Heute lebt ein bestand von etwa 3.000 robben im dänischen wattenmeer, die etwa 60 verschiedene liegeplätze benutzen, wo die zahlenmäßig wichtigsten etwa 500 robben platz bieten.

Ich kann damit leben - in hvide sande sehe ich oft bis zu sieben tiere, und fang imer mein fisch. Öft stöbere ich in alten fachbüchern, wenn ich die fangzahlen der fischer lese - wird es mir schwarz vor augen. Der fisch kann sich ja gar nicht mehr richtig entwickeln - dann ist er schon im netz.

Damit man sich mal ein bild machen kann, was los ist mit unseren fischbeständen weltweit und was da so abläuft, dem empfehle ich ein buch

Fisch kaputt 
Vom Leerfischen der Meere und den Konsequezen für die ganze Welt.
von Charles Clover
ISBN 3-570-50056-X
Riemann Verlag, München 2005

kann man beim zweitausendeins verlag www.*zweitausendeins*.*de*
für etwa 7 euro kaufen. Wer das gelesen hat, der versteht die Welt nicht mehr, jedoch kennt er dann was die Fischer so alles unter Wasser machen. Da werden auch unsere europäischen Gewässer durchleutet.

Jedenfalls kann ich es nur begrüßen, dass man jetzt die laichgebiete geschont hat und wer diese gesetze nicht beachtet, muss das handwerk gelegen werden.
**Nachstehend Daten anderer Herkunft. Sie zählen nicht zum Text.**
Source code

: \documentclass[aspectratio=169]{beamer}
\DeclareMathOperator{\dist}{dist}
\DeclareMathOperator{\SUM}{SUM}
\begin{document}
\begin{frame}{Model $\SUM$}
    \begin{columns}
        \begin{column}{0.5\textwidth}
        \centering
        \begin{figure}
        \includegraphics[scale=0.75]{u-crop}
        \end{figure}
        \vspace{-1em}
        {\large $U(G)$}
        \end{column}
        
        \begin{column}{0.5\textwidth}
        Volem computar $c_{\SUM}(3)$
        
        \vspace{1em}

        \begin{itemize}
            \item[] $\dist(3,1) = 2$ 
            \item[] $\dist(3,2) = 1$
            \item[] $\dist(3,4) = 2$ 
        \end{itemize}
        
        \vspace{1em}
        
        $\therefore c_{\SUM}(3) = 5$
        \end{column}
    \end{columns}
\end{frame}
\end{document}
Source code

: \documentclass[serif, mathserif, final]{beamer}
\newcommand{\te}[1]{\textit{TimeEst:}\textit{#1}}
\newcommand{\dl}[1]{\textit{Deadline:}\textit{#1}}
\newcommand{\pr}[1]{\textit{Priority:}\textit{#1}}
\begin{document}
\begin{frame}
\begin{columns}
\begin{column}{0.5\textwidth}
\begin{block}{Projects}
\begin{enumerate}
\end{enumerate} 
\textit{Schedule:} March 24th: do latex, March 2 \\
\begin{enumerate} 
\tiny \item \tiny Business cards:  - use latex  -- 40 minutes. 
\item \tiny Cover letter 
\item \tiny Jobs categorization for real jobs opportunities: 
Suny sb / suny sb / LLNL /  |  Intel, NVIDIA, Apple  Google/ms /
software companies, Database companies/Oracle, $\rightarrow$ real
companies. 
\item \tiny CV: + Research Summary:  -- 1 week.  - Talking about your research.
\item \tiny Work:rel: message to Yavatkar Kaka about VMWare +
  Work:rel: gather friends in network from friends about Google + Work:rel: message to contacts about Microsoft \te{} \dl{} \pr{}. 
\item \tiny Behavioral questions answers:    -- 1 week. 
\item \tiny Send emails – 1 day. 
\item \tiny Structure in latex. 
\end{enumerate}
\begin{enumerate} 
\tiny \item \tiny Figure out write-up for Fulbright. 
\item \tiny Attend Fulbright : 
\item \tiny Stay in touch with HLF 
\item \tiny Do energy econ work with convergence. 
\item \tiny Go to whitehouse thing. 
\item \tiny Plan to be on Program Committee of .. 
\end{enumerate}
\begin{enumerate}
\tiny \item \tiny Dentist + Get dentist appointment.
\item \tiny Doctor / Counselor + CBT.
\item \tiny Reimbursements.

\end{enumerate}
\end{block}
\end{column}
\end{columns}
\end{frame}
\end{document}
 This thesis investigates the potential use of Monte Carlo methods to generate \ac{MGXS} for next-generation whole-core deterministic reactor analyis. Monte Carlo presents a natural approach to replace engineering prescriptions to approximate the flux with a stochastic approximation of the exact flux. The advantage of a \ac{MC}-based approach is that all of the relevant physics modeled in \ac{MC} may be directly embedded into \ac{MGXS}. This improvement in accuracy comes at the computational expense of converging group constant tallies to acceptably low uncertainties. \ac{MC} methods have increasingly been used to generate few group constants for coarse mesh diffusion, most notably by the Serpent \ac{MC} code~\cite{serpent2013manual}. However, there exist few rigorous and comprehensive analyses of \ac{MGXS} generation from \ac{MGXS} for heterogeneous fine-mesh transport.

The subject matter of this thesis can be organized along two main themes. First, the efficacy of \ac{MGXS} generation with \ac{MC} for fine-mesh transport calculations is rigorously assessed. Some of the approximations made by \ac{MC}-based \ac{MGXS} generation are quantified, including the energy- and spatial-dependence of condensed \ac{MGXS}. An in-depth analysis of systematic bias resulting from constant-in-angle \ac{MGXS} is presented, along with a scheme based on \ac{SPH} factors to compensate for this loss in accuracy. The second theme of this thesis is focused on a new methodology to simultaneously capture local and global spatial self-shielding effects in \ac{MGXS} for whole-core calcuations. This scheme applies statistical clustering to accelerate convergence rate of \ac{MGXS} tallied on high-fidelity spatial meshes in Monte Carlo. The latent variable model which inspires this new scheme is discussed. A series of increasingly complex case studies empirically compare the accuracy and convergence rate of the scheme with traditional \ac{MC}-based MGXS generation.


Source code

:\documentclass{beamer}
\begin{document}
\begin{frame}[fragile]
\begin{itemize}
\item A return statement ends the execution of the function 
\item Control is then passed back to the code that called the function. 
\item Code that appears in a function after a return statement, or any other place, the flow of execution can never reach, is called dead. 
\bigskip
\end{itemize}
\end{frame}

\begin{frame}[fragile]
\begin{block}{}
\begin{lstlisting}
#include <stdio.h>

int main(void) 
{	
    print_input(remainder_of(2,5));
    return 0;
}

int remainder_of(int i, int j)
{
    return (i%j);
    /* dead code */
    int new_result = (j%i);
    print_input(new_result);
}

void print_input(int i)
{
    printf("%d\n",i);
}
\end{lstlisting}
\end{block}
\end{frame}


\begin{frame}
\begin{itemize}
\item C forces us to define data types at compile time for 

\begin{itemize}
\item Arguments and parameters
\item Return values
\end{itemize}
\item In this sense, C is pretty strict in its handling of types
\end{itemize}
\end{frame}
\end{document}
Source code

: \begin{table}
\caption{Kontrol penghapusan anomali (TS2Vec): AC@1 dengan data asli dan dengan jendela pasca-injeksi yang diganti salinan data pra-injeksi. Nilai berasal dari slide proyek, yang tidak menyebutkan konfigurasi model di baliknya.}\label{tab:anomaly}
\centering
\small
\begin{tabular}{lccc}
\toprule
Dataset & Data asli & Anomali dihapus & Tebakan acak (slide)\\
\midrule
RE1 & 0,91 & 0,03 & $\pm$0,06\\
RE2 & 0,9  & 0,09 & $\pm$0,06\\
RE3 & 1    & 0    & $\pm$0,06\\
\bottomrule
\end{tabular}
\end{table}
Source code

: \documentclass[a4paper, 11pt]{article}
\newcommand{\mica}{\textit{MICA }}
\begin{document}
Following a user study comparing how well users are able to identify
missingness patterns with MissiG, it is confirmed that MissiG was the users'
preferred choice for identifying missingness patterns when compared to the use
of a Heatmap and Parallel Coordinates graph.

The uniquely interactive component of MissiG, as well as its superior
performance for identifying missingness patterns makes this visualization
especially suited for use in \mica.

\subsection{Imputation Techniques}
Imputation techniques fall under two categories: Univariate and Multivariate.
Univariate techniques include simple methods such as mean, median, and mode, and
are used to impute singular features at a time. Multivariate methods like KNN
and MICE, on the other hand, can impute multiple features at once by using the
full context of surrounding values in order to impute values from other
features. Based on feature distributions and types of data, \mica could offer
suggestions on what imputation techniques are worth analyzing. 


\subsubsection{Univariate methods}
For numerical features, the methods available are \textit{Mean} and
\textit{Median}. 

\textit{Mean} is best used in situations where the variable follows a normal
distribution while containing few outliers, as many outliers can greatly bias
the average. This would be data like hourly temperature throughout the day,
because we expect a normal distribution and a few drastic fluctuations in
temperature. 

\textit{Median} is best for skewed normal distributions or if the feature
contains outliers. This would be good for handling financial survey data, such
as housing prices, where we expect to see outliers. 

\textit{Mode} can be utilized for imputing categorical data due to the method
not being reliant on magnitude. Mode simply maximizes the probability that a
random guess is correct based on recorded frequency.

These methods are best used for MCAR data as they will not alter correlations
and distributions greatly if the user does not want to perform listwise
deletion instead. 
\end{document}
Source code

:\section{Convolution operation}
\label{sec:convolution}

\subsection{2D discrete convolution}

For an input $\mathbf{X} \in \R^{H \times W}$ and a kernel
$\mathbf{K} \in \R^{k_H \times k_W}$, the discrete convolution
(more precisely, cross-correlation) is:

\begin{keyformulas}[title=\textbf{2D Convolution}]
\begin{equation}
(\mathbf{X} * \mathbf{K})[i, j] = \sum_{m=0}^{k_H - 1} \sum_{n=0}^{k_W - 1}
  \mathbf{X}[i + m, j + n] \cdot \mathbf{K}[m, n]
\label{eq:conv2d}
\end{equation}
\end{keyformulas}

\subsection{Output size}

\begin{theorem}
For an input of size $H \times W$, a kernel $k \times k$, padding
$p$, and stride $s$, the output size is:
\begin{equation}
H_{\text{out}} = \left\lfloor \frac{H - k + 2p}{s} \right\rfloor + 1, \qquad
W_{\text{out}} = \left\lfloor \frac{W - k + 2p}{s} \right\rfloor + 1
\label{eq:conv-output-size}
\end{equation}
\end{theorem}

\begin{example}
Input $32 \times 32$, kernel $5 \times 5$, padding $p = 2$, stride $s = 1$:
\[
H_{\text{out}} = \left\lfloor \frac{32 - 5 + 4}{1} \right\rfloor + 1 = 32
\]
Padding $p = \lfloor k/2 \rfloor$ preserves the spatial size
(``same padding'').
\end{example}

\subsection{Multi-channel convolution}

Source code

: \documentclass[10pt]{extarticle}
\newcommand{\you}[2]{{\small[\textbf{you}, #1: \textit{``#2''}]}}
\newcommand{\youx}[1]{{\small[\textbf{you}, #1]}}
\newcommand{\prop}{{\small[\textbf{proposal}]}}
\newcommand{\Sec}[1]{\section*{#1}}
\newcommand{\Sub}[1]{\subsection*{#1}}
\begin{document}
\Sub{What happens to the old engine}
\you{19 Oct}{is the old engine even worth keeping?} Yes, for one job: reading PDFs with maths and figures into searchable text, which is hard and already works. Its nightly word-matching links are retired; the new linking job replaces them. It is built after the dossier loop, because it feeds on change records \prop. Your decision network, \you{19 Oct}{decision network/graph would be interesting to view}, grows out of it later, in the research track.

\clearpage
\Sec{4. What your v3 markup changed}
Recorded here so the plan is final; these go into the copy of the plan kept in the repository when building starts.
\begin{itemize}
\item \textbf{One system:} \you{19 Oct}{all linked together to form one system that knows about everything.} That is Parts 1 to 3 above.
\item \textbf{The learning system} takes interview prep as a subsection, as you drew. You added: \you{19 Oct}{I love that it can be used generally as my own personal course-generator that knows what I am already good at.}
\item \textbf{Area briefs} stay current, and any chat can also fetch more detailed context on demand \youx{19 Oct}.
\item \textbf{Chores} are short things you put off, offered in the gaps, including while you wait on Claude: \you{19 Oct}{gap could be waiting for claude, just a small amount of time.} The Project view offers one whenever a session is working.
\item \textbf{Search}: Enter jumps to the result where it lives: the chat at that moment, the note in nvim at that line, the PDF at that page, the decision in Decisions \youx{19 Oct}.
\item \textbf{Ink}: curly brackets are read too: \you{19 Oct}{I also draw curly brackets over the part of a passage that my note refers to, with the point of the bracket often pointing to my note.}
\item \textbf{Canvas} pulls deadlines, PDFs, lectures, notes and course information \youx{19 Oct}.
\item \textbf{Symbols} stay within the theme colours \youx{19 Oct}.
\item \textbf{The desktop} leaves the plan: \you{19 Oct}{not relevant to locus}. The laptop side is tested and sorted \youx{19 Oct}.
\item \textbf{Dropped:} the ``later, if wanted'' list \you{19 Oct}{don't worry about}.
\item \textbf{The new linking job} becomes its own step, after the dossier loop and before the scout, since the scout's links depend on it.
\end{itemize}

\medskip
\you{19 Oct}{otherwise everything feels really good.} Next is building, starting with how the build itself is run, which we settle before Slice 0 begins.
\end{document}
In früheren zeiten hätte man ihn gesteinigt - lassen wir ihn leben und geben ihm harz 4.


----------



## HAI-score (18. Dezember 2008)

*AW: Dorsch ab 2009 im Kattegat und Öresund geschützt*

@Lydum Art Center


----------



## Der Goldaal (18. Dezember 2008)

*AW: Dorsch ab 2009 im Kattegat und Öresund geschützt*

Also auch mein Senf:
erst mal interessant. Denn als ich bereits vor ein paar Jahren über rückgängige Fänge jammerte, wurden mir ausreden entgegengeworfen (Salzgehalt, ausbleibende Kälte, keine richtigen Winde....) Ich glaube ich sehe mich bestätigt, das der Dorsch doch sehr rar geworden ist. Aber es gibt auch Untersuchungen, wieviel Dorsche die Angler in Deutshcland fangen. Und das ist alles in allem auch eine erschrekende Zahl gewesen, denn es waren einige Tonnen (Ich weiß jetzt leider keine Zahlen und auch die Gruppe, die das untersucht fällt mir nicht mehr ein, ist aber etwas europäisches). Es ist natürlich dem Fischer sein täglich Brot, aber es scheint so als würden sie sonst Fischen, bis der letzte Fisch gefangen ist. Natürlich sollten dann die Fischer in einem vernünftigen Rahmen unterstützt werden und damit meine ich nicht Harz 4. Alles in allem auf jeden Fall eine gute und unbedingt nötige Maßnahme um den Dorsch zurück zu unsren Haken zu treiben  Denn er ist ja wohl nicht der erste Fisch der von der Fläche verschwindet, wenn ich an den Aal denke, der aus meinen "Hausfluss" der Trave gänzlich verschwunden ist. Wenn man vor 10 Jahren noch mit 5-10 pro Nacht nach Hause gehen konnte, ist man heut zu tage froh über einen guten Biss. Und das meine ich so und das ist leider auch genau so. Der durschnitt liegt weit unter eins und da brauchen wir von der Größe nicht reden. So langer text kurzer Sinn, solche maßnahmen sind einfach nötig.


----------



## LAC (19. Dezember 2008)

*AW: Dorsch ab 2009 im Kattegat und Öresund geschützt*

.......Alles in allem auf jeden Fall eine gute und unbedingt nötige Maßnahme um den Dorsch zurück zu unsren Haken zu treiben  Denn er ist ja wohl nicht der erste Fisch der von der Fläche verschwindet, wenn ich an den Aal denke, der aus meinen "Hausfluss" der Trave gänzlich verschwunden ist. Wenn man vor 10 Jahren noch mit 5-10 pro Nacht nach Hause gehen konnte, ist man heut zu tage froh über einen guten Biss. 

@goldaal 

diese gedanken zurück am haken, haben die fischer auch, sie möchten sie im netz haben - die kleinen küstenfischer, die kennen doch gar nicht den fischbestand weltweit, wenn sie keine auflagen bekommen fangen sie aber auch alles was geld bringt - inzwischen fängt man schon quallen, die nach japan verkauft werden - und wenn nichts mehr läuft in unseren breiten, steigen sie um und machen angelfahrten.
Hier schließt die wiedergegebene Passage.